Cryopreservation of MHC multimers for large panels of combinatorial-encoded stainings. We generated a panel of MHC multimers refolded with 27 virus-derived T-cell epitopes and determined the frequency of specific T-cell populations in three different healthy donors (black, dark gray, and light gray). Only responses of >0.002% of CD8 T cells and a minimum of 10 events are included in the graphs. (A) SI of the MHC multimer positive populations when stained using MHC multimers cryopreserved at −20°C for either 1 week, 1 month, or 4 months relative to the SI obtained using not stored MHC multimers. The data represent the average relative SI of the following populations: Donor 1: APC_A2 EBV_FLY, QD605_A2 EBV_FLY, APC_A2 CMV_NLV, QD705_A2 CMV_NLV, QD585_B7 CMV_TPR, PE-Cy7_B7 CMV_TPR; Donor 2: APC_A2 EBV_FLY, QD605_A2 EBV_FLY, APC_A2 CMV_NLV, QD705_A2 CMV_NLV, APC_A1 CMV_YSE, QD585_A1 CMV_YSE, QD605_A1 CMV_VTE, PE-Cy7_A1 CMV_VTE, QD585_B7 CMV_TPR, PE-Cy7_B7 CMV_TPR; Donor 3: APC_A2 CMV_NLV, QD705_A2 CMV_NLV, APC_A1 CMV_YSE, QD585_A1 CMV_YSE, QD605_A1 CMV_VTE, PE-Cy7_A1 CMV_VTE. Error bars represent SD. (B) Frequency of MHC multimer+ T cells, when stained using not stored, 1 week, 1 month, or 4 month cryopreserved MHC multimers at −20°C, prepared from the same batch (performed by Center 3, n = 1).

Figure 6

Testing of different storage conditions for commercially available and in-house generated MHC-multimers.

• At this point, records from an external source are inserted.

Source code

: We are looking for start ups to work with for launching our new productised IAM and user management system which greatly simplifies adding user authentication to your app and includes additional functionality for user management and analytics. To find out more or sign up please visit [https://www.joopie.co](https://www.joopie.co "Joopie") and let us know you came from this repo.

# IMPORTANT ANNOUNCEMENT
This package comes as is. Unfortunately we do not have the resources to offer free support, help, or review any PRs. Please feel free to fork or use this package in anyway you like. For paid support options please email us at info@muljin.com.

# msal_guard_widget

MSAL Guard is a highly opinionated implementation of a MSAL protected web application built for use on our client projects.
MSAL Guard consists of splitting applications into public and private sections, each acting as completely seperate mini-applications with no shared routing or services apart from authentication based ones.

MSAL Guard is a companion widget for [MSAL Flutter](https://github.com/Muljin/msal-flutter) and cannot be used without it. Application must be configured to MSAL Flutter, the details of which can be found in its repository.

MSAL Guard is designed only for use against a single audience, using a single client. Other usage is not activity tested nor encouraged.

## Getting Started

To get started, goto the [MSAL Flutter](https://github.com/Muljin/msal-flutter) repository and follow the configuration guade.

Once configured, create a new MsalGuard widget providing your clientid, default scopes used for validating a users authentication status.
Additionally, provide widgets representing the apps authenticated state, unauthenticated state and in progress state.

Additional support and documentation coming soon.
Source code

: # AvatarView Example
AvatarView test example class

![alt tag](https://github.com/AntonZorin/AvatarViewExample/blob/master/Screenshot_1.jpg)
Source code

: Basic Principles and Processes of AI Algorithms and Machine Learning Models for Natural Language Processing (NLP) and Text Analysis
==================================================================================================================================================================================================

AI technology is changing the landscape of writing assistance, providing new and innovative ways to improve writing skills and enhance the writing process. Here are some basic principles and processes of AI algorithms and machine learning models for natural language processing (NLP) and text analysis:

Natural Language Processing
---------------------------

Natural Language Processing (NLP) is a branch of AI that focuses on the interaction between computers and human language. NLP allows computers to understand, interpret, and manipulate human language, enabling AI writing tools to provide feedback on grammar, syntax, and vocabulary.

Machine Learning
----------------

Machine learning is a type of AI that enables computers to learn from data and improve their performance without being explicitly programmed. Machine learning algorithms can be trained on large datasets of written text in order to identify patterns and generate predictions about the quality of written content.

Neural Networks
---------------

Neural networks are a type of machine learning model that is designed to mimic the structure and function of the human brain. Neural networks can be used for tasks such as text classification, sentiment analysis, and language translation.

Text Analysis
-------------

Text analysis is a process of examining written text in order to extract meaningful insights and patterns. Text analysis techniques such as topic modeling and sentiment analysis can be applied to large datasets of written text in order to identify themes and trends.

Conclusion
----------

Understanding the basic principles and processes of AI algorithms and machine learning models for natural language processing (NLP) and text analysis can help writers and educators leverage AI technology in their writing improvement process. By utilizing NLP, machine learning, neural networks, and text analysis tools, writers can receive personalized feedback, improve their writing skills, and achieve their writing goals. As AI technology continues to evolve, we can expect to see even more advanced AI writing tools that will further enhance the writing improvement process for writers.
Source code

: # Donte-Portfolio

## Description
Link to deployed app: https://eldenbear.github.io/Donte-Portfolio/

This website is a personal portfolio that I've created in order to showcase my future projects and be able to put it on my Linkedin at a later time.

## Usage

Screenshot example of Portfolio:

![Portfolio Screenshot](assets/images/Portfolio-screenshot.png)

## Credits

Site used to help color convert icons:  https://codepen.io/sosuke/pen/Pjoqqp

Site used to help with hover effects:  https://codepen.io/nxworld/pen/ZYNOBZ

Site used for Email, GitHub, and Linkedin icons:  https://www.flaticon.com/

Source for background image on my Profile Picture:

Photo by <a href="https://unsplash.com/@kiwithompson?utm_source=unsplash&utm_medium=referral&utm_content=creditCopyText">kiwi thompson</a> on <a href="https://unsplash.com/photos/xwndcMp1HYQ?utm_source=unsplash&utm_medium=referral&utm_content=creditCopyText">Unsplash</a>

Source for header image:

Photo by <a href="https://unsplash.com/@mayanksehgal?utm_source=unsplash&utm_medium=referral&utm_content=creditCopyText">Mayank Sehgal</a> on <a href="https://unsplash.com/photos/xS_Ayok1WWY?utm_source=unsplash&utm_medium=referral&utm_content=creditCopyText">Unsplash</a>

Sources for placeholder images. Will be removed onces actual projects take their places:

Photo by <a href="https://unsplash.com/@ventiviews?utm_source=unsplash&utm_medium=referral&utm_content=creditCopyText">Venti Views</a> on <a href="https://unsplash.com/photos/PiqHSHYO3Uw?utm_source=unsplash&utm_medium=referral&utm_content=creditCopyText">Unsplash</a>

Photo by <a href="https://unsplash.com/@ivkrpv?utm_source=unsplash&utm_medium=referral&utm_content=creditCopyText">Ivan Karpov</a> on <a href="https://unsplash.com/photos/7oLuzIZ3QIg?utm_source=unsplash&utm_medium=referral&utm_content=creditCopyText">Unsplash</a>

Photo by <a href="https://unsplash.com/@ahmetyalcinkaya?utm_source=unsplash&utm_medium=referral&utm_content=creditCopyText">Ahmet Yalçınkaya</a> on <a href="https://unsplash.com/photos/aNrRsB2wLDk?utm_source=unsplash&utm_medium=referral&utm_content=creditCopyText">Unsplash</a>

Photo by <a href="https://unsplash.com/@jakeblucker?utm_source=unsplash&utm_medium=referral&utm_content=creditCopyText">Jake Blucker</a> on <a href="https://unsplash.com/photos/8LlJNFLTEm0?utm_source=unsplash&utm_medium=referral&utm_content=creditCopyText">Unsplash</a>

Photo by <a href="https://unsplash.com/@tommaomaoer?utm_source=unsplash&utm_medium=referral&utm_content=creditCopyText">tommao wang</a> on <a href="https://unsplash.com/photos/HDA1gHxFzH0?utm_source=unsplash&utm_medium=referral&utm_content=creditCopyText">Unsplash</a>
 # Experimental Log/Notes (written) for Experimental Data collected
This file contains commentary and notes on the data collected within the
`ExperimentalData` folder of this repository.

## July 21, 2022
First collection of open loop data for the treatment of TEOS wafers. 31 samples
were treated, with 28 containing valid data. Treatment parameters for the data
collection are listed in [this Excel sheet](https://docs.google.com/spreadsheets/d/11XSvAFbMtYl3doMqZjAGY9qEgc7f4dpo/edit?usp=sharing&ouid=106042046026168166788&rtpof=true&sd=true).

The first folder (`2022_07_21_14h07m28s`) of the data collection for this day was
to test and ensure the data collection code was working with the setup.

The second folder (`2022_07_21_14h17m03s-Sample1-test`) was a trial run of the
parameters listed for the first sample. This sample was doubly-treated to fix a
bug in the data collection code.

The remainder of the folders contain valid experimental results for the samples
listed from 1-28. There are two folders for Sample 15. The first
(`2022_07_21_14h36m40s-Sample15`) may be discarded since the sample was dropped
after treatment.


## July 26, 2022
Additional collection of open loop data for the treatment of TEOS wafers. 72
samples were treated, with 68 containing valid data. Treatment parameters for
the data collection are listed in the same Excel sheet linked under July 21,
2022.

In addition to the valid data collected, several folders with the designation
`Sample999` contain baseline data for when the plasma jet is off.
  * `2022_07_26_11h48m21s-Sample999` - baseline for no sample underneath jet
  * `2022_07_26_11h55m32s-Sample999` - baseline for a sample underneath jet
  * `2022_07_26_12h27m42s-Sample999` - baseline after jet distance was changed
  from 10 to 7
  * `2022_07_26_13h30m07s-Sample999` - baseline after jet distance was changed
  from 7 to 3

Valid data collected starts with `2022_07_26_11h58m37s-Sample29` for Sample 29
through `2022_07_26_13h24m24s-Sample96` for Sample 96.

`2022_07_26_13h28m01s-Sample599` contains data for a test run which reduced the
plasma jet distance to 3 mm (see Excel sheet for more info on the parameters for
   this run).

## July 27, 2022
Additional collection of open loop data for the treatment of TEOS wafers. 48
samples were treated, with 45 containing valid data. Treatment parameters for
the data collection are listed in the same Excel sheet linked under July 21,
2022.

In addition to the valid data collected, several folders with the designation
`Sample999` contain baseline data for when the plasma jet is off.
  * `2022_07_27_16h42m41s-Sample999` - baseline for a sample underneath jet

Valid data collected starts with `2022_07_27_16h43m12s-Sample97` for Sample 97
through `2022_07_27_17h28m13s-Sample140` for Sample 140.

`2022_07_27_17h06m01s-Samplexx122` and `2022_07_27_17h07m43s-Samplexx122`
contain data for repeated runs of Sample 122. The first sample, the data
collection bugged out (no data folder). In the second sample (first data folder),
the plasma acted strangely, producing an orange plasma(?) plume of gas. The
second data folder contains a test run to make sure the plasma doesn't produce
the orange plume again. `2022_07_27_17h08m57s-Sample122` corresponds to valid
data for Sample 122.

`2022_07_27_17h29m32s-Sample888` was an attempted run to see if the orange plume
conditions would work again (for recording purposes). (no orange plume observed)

We measured the SI of the MHC multimer⁺ T cell populations after staining using three different commercial MHC multimers: MHC dextramers (Immudex), MHC tetramers (TCMetrix), and MHC pentamers (ProImmune), in parallel with in-house produced MHC multimers from the three different centers. MHC multimers PE_A2 CMV_NLV and APC A2_EBV_GLC were included and tested shortly after purchase and following 10 days storage under the indicated conditions. (A) The SI of PE_A2 CMV_NLV positive T cells at day 10 calculated relative to the SI at day 1, respectively shown for the different storage conditions, separately for each of the three centers. (B) The SI of APC A2_EBV_GLC positive T cells at day 10 calculated relative to the SI at day 1, respectively shown for the different storage conditions, separately for each of the three centers. Performed as three independent, but parallel experiments at Centers 1–3. Relative SI = 0 means that no visible MHC multimer+ cells were detected. Each dot is the average of duplicates except staining with the MHC dextramers for Center 1, and error bars indicate range (often not visible).